## Task brief
Take the records below and set them down exactly, so that every line matches the original.

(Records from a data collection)
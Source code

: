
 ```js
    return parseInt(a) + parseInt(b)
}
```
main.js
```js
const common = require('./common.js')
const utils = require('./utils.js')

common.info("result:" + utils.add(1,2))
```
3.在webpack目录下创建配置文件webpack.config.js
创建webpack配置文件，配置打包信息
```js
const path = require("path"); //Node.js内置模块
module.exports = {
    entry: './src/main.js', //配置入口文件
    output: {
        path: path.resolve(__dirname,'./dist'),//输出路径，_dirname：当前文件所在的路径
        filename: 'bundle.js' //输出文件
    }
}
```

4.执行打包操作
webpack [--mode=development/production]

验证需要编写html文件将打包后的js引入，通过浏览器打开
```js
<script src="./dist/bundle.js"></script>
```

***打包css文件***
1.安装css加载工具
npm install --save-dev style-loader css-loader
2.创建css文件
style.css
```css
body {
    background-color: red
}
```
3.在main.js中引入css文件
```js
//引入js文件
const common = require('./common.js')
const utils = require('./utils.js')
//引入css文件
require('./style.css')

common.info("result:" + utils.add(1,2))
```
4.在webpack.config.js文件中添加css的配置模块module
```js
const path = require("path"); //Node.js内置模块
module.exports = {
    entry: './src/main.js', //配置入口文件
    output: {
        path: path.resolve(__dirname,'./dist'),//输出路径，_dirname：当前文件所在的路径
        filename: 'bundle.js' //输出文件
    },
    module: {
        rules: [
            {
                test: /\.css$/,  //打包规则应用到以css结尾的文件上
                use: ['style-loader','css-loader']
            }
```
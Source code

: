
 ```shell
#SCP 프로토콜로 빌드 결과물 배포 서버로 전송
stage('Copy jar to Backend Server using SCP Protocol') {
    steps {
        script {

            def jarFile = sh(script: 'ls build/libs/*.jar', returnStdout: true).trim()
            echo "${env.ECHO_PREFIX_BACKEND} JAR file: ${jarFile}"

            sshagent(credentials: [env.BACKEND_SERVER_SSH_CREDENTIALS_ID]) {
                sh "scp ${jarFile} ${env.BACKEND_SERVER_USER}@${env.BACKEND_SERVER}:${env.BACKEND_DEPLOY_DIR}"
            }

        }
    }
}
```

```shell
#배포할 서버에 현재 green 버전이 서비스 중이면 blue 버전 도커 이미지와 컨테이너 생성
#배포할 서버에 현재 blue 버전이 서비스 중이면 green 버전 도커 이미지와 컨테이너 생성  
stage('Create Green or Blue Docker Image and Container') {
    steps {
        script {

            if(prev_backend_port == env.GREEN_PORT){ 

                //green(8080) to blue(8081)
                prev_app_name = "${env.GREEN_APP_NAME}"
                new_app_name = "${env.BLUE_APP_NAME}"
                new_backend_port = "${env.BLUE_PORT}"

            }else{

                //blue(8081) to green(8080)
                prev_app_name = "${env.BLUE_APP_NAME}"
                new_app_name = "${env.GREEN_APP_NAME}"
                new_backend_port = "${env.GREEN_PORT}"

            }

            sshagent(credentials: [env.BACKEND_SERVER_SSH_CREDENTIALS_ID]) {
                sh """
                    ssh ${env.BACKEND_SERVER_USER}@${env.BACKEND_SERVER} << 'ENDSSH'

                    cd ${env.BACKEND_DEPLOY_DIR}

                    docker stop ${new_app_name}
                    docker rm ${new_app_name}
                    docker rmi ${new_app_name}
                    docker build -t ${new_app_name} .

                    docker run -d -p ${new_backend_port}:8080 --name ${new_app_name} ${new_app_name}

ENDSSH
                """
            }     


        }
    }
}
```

## Worked solution
Source code

:
 ```js
    return parseInt(a) + parseInt(b)
}
```
main.js
```js
const common = require('./common.js')
const utils = require('./utils.js')

common.info("result:" + utils.add(1,2))
```
3.在webpack目录下创建配置文件webpack.config.js
创建webpack配置文件，配置打包信息
```js
const path = require("path"); //Node.js内置模块
module.exports = {
    entry: './src/main.js', //配置入口文件
    output: {
        path: path.resolve(__dirname,'./dist'),//输出路径，_dirname：当前文件所在的路径
        filename: 'bundle.js' //输出文件
    }
}
```

4.执行打包操作
webpack [--mode=development/production]

验证需要编写html文件将打包后的js引入，通过浏览器打开
```js
<script src="./dist/bundle.js"></script>
```

***打包css文件***
1.安装css加载工具
npm install --save-dev style-loader css-loader
2.创建css文件
style.css
```css
body {
    background-color: red
}
```
3.在main.js中引入css文件
```js
//引入js文件
const common = require('./common.js')
const utils = require('./utils.js')
//引入css文件
require('./style.css')

common.info("result:" + utils.add(1,2))
```
4.在webpack.config.js文件中添加css的配置模块module
```js
const path = require("path"); //Node.js内置模块
module.exports = {
    entry: './src/main.js', //配置入口文件
    output: {
        path: path.resolve(__dirname,'./dist'),//输出路径，_dirname：当前文件所在的路径
        filename: 'bundle.js' //输出文件
    },
    module: {
        rules: [
            {
                test: /\.css$/,  //打包规则应用到以css结尾的文件上
                use: ['style-loader','css-loader']
            }
```
Source code

:
 ```shell
#SCP 프로토콜로 빌드 결과물 배포 서버로 전송
stage('Copy jar to Backend Server using SCP Protocol') {
    steps {
        script {

            def jarFile = sh(script: 'ls build/libs/*.jar', returnStdout: true).trim()
            echo "${env.ECHO_PREFIX_BACKEND} JAR file: ${jarFile}"

            sshagent(credentials: [env.BACKEND_SERVER_SSH_CREDENTIALS_ID]) {
                sh "scp ${jarFile} ${env.BACKEND_SERVER_USER}@${env.BACKEND_SERVER}:${env.BACKEND_DEPLOY_DIR}"
            }

        }
    }
}
```

```shell
#배포할 서버에 현재 green 버전이 서비스 중이면 blue 버전 도커 이미지와 컨테이너 생성
#배포할 서버에 현재 blue 버전이 서비스 중이면 green 버전 도커 이미지와 컨테이너 생성  
stage('Create Green or Blue Docker Image and Container') {
    steps {
        script {

            if(prev_backend_port == env.GREEN_PORT){ 

                //green(8080) to blue(8081)
                prev_app_name = "${env.GREEN_APP_NAME}"
                new_app_name = "${env.BLUE_APP_NAME}"
                new_backend_port = "${env.BLUE_PORT}"

            }else{

                //blue(8081) to green(8080)
                prev_app_name = "${env.BLUE_APP_NAME}"
                new_app_name = "${env.GREEN_APP_NAME}"
                new_backend_port = "${env.GREEN_PORT}"

            }

            sshagent(credentials: [env.BACKEND_SERVER_SSH_CREDENTIALS_ID]) {
                sh """
                    ssh ${env.BACKEND_SERVER_USER}@${env.BACKEND_SERVER} << 'ENDSSH'

                    cd ${env.BACKEND_DEPLOY_DIR}

                    docker stop ${new_app_name}
                    docker rm ${new_app_name}
                    docker rmi ${new_app_name}
                    docker build -t ${new_app_name} .

                    docker run -d -p ${new_backend_port}:8080 --name ${new_app_name} ${new_app_name}

ENDSSH
                """
            }     


        }
    }
}
```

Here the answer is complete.